[[ Material for this task, beginning ]]
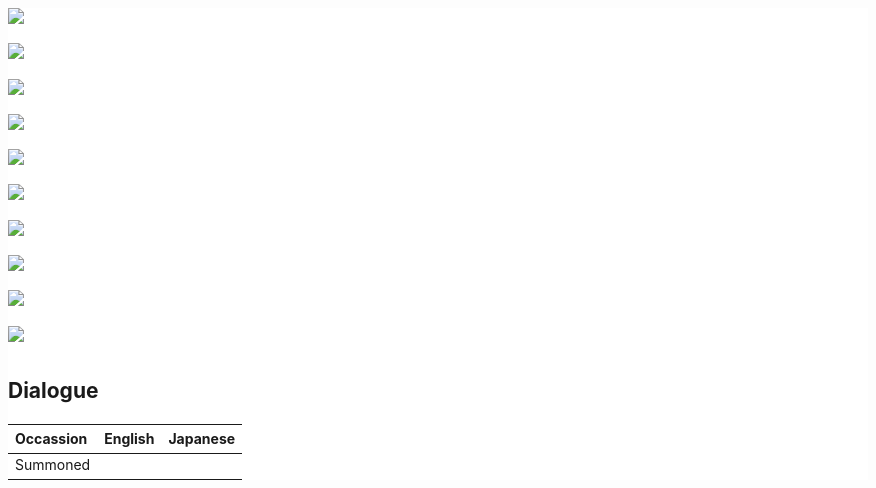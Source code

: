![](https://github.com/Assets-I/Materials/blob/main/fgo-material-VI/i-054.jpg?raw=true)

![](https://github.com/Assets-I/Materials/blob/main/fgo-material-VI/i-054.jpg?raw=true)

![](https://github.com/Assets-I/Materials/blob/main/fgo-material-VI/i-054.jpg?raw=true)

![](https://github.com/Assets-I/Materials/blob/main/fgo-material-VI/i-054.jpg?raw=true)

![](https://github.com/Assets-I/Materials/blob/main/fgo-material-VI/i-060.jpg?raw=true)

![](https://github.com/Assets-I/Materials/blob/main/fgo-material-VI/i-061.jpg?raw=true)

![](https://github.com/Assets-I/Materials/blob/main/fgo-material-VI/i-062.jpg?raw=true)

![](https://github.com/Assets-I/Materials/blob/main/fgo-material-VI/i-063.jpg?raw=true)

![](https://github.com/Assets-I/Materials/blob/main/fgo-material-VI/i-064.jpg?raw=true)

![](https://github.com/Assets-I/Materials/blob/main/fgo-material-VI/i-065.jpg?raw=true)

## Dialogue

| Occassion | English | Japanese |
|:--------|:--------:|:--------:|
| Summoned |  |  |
[[ Material for this task, end ]]
[[ Material for this task, beginning ]]
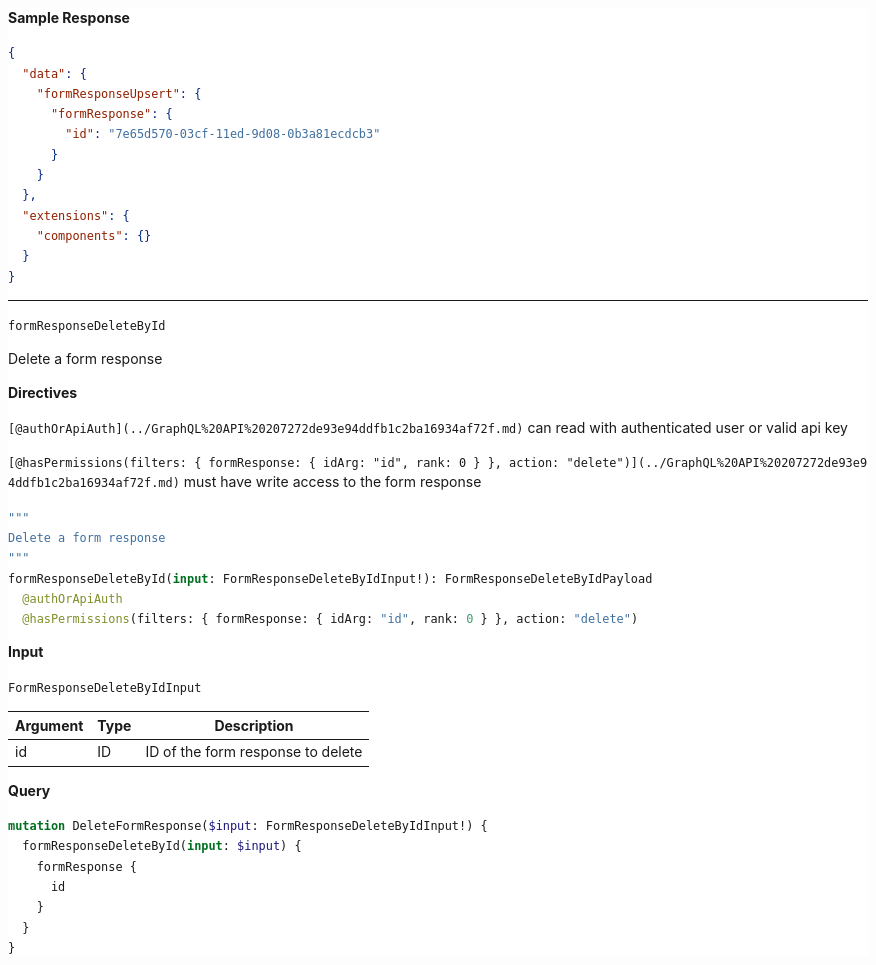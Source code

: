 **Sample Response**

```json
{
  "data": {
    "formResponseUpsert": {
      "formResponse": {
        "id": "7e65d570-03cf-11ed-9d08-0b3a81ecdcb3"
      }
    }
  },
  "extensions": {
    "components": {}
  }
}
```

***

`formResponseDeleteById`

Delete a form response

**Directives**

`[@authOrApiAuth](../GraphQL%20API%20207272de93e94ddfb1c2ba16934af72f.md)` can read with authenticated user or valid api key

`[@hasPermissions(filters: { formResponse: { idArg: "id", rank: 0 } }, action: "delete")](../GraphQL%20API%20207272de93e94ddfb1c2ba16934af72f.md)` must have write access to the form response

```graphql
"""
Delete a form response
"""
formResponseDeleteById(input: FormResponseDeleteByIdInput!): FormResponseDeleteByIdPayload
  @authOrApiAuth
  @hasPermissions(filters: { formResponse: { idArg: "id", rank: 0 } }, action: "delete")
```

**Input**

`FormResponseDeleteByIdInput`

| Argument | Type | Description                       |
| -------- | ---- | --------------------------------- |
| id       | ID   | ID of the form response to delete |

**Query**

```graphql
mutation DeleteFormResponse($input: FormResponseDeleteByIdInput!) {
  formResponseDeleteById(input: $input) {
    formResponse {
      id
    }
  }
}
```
[[ Material for this task, end ]]
Note which lines carry the word "FormResponseDeleteByIdInput" in the material, then copy each of them.

Response area:
formResponseDeleteById(input: FormResponseDeleteByIdInput!): FormResponseDeleteByIdPayload
`FormResponseDeleteByIdInput`
mutation DeleteFormResponse($input: FormResponseDeleteByIdInput!) {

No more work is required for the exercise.